GM has bowed to political pressure, deciding that it won’t use taxpayer money to import compact vehicles from China. Instead, Aveo II (a.k.a. the Chevy Viva) will be built at one of three existing GM plants. (Hello, DOE retooling loans!) Up for the contract are Michigan’s Orion Township, Tennessee’s Spring Hill and Wisconsin’s Janesville assembly plants, and GM’s Troy Clarke is meeting with workers and unions from the three locales in order to determine the best site for Viva production. Oh, did I say workers and unions? I meant congressional delegations. Because, in the post Barney Frank-gate environment, “(GM’s choice is) going to be based on pure business decision,” according to Rep. Gary Peters (D-MI). Would Rep. Sander Levin (D-MI) like to clarify? “We’ve been in the front line of pain and we very much believe that one of the factors that should be taken into account is the impact of other decisions,” Levin tells the DetN. Gosh, that sounds almost . . . political. Hit the jump to find out which congressional delegation is most likely to build the new generation of GM compacts.
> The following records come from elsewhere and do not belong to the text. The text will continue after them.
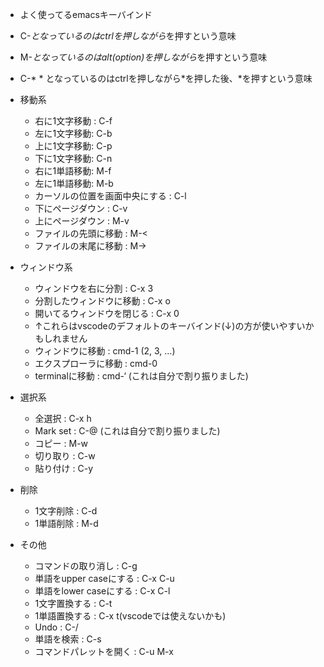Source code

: - よく使ってるemacsキーバインド
- C-*となっているのはctrlを押しながら*を押すという意味
- M-*となっているのはalt(option)を押しながら*を押すという意味
- C-* * となっているのはctrlを押しながら*を押した後、*を押すという意味

- 移動系
  - 右に1文字移動 : C-f
  - 左に1文字移動: C-b
  - 上に1文字移動: C-p
  - 下に1文字移動: C-n
  - 右に1単語移動: M-f
  - 左に1単語移動: M-b
  - カーソルの位置を画面中央にする : C-l
  - 下にページダウン : C-v
  - 上にページダウン : M-v
  - ファイルの先頭に移動 : M-<
  - ファイルの末尾に移動 : M->

- ウィンドウ系
  - ウィンドウを右に分割 : C-x 3
  - 分割したウィンドウに移動 : C-x o
  - 開いてるウィンドウを閉じる : C-x 0
  - ↑これらはvscodeのデフォルトのキーバインド(↓)の方が使いやすいかもしれません
  - ウィンドウに移動 : cmd-1 (2, 3, …)
  - エクスプローラに移動 : cmd-0
  - terminalに移動 : cmd-‘ (これは自分で割り振りました)

- 選択系
  - 全選択 : C-x h
  - Mark set : C-@ (これは自分で割り振りました)
  - コピー : M-w
  - 切り取り : C-w
  - 貼り付け : C-y

- 削除
  - 1文字削除 : C-d
  - 1単語削除 : M-d

- その他
  - コマンドの取り消し : C-g
  - 単語をupper caseにする : C-x C-u
  - 単語をlower caseにする : C-x C-l
  - 1文字置換する : C-t
  - 1単語置換する : C-x t(vscodeでは使えないかも)
  - Undo : C-/
  - 単語を検索 : C-s
  - コマンドパレットを開く : C-u M-x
Orion Township—The Michigan Congressional Delegation (3-1)
Similar to “real business,” the political economy rewards those who buy in early. And the Michigan congressional delegation was shuffling political rewards to its home-district auto industry when much of the congress was still funneling student body government contracts towards political contributers. And they’ve got the approach down pat. Rep. Gary Peters (quoted above) indicates that local tax breaks will help GM justify a decision as a “pure business decision,” while Rep. Sander Levin provides the touchy-feely, “feel our pain” rationale. Plus, the Orion Township plant doesn’t shut down production until the Fall. And let’s not forget that the Levin twins are renowned for their spot-welding skills. Orion is by far the front-runner.
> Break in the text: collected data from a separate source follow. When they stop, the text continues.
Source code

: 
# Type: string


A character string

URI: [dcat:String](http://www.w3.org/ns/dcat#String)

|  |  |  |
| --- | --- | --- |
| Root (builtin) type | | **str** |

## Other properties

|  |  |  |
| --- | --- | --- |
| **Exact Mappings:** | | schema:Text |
Janesville, Wisconsin—The Wisconsin Congressional Delegation (5-1)
Wisconsin Senators Herb Kohl and Russ Feingold and Reps. Tammy Baldwin and Paul Ryan do not have the long record of experience reflexively supporting the auto industry that Michigan’s corps does. On the other hand, Janesville’s plant has 90 years of history, meaning there will be plenty of material for a heart string-tugging PowerPoint presentation. Which makes a difference with these things. Also, as a former truck plant, Janesville could get mucho green kudos for performing the whole truck-to-compact transformation. And we hear that Russ Feingold runs a mean paint shop.
Spring HIll, Tenessee—The Tennessee Congressional Delegation (10-1)
Senator Bob Corker has been a huge fly in the bailout ointment, scuttling the first round of congressional bailout beggary. Ever since, his (and fellow TN senator Lamar Alexander’s) rhetorical commitment to free market principles has been an inconvenient presence that draws legitimacy from the effort to pour billions into GM and Chrysler. Expect this principle to be duly rewarded with a real unwillingness to retool the Spring Hill plant. Oh, wait, it already has been. TN Governor Phil Bredesen has already been told that the only way to make up for his recalcitrant Senators is $200 million. “They don’t care about tax credits and those other kinds of things,” Bredesen tells the Tennessean. “It certainly was a new look for me at how they’re approaching this thing, which is absolutely, ‘Tell me how big of a check you’re going to write.'” Don’t bet that Corker’s efficiency on a stamping press is going to make a difference here.